Exercise: Scan the entries below and count the lines holding the string "github". Supply only the number.

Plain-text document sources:
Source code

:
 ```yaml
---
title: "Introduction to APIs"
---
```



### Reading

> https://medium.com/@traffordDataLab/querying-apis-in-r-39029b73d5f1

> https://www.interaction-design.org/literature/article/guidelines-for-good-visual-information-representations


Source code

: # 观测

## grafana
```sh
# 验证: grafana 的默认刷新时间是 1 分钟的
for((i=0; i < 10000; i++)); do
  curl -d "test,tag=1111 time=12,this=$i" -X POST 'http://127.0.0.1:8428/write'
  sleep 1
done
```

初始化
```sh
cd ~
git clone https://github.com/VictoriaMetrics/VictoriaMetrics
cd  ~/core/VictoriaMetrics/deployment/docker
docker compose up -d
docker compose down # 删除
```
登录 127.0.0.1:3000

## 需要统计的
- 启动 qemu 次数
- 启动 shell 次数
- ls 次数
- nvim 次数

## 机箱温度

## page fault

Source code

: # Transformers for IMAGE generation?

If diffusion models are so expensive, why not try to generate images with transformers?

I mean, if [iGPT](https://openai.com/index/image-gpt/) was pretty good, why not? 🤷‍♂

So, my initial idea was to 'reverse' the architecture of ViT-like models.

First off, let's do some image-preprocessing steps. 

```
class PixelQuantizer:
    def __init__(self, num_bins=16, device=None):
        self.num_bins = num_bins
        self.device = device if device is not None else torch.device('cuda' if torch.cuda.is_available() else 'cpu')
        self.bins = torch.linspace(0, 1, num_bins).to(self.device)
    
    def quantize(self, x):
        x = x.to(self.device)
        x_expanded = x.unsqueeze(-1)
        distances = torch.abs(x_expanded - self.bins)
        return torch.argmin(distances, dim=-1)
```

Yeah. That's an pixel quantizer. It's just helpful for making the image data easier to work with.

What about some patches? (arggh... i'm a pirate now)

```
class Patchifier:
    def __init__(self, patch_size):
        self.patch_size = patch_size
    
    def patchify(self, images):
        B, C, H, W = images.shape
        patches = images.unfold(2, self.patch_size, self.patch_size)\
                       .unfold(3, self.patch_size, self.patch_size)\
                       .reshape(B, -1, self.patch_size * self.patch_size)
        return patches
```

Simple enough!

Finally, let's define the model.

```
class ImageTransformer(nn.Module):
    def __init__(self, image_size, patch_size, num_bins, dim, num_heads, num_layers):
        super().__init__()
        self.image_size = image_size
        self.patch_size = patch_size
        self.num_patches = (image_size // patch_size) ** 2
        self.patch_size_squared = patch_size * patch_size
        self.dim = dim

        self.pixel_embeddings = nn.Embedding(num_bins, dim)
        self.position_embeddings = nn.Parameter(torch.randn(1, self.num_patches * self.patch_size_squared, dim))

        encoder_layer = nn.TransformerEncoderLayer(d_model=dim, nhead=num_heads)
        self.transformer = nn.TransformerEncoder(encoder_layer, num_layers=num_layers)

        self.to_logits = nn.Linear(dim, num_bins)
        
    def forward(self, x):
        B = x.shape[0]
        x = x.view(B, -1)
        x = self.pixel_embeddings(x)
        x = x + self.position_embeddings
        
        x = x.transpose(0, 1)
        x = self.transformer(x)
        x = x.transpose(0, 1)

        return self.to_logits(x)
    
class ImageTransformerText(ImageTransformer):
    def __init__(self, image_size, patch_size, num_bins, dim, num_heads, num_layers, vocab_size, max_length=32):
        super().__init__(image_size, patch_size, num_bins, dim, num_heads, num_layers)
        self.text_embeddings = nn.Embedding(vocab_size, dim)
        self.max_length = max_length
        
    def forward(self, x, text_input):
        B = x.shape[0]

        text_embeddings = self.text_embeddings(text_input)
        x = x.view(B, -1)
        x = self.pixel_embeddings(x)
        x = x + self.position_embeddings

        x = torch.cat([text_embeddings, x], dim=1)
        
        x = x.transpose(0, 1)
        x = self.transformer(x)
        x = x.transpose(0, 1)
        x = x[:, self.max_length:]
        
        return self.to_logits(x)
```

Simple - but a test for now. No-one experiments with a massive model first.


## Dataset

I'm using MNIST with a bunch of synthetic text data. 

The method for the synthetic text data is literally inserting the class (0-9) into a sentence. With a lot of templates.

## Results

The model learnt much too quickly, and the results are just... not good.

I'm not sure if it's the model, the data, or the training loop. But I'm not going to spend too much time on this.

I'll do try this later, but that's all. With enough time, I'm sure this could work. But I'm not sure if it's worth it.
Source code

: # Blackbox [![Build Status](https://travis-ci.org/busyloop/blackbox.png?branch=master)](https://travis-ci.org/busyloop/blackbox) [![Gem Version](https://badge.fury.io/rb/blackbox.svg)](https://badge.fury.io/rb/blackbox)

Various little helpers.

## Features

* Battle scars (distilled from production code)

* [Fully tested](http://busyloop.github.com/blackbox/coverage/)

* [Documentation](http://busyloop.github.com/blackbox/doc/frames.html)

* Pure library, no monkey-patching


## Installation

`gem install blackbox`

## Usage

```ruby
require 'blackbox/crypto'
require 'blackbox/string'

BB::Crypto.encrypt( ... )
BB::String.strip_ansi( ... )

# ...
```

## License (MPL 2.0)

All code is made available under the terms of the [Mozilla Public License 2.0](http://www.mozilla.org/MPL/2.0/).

--

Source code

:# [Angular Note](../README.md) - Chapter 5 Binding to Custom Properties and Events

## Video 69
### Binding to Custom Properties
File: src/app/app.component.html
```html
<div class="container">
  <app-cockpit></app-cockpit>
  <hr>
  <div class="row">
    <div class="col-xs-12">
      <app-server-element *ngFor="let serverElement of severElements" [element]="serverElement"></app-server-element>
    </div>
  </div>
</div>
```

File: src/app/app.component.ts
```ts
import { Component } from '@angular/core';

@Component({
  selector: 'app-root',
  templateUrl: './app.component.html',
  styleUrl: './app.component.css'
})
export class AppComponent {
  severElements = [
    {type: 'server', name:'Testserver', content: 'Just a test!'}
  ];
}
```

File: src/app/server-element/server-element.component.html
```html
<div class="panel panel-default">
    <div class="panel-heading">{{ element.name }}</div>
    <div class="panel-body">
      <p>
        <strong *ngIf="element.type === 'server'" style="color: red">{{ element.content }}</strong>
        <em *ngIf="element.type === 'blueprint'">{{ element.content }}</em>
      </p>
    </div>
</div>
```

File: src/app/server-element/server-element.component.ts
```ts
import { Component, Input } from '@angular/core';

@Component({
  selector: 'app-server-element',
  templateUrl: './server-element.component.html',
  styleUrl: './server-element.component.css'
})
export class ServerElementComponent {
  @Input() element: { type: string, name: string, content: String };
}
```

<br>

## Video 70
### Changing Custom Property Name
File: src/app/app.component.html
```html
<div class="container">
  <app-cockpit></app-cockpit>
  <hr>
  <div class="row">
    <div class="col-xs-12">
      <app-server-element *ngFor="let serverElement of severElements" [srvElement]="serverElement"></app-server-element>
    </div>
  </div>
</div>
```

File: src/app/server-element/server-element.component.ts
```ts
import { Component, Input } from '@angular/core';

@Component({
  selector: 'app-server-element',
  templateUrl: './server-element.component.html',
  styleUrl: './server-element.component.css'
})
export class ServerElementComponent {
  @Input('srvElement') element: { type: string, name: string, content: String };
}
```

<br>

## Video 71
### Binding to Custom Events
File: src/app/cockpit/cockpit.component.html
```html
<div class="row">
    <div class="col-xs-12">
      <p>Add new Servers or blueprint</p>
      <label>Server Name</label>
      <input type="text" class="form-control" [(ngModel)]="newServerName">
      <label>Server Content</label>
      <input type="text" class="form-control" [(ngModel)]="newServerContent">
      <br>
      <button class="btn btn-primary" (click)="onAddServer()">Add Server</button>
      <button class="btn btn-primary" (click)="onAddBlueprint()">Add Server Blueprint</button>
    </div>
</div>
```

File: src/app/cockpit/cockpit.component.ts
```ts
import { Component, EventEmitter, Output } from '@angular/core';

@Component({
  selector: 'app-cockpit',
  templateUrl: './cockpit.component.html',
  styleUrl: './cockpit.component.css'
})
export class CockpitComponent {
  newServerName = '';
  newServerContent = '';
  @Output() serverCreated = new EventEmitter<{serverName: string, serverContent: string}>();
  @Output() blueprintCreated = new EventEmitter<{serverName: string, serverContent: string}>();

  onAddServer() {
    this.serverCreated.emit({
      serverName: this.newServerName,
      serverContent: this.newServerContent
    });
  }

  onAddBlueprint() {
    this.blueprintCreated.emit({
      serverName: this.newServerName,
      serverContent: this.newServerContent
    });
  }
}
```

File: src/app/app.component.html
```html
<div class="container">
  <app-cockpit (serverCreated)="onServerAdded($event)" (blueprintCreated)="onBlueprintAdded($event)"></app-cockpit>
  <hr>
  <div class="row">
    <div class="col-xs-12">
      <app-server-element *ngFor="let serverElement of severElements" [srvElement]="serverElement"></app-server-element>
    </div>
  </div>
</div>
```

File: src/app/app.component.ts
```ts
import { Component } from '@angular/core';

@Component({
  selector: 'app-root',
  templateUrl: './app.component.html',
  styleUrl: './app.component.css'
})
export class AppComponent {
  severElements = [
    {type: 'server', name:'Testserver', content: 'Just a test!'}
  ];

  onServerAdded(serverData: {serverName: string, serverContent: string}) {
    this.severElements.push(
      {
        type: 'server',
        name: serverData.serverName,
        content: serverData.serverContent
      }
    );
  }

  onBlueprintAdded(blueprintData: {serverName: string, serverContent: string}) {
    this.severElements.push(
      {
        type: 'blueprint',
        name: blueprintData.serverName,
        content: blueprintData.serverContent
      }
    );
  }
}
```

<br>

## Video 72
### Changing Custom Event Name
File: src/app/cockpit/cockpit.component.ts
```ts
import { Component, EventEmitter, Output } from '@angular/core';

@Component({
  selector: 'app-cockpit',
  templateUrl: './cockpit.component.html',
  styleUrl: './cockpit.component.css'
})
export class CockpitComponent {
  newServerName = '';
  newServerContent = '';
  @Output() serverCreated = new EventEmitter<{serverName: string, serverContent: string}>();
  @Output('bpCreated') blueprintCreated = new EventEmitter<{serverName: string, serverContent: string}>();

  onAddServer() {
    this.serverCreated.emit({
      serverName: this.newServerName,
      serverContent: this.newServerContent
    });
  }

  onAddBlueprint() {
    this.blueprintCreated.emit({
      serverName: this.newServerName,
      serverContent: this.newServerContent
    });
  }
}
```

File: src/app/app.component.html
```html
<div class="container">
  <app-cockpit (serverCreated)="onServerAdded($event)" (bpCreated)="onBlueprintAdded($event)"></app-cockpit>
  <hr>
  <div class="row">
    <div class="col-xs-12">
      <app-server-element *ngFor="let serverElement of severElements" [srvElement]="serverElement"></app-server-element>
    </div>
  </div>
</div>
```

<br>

---

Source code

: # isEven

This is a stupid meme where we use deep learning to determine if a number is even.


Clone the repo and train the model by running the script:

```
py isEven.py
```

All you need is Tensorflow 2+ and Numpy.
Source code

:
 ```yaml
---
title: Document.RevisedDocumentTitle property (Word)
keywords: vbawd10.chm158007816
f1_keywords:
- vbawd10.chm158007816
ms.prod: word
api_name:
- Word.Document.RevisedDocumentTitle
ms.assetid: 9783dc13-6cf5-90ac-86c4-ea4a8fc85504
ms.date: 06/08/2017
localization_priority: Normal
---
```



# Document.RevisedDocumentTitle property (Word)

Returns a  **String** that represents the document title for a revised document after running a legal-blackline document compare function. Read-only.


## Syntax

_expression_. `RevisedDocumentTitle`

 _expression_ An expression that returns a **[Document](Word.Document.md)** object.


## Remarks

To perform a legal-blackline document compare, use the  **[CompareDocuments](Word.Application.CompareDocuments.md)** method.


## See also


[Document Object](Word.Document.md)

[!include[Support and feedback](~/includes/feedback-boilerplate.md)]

Answer space: 3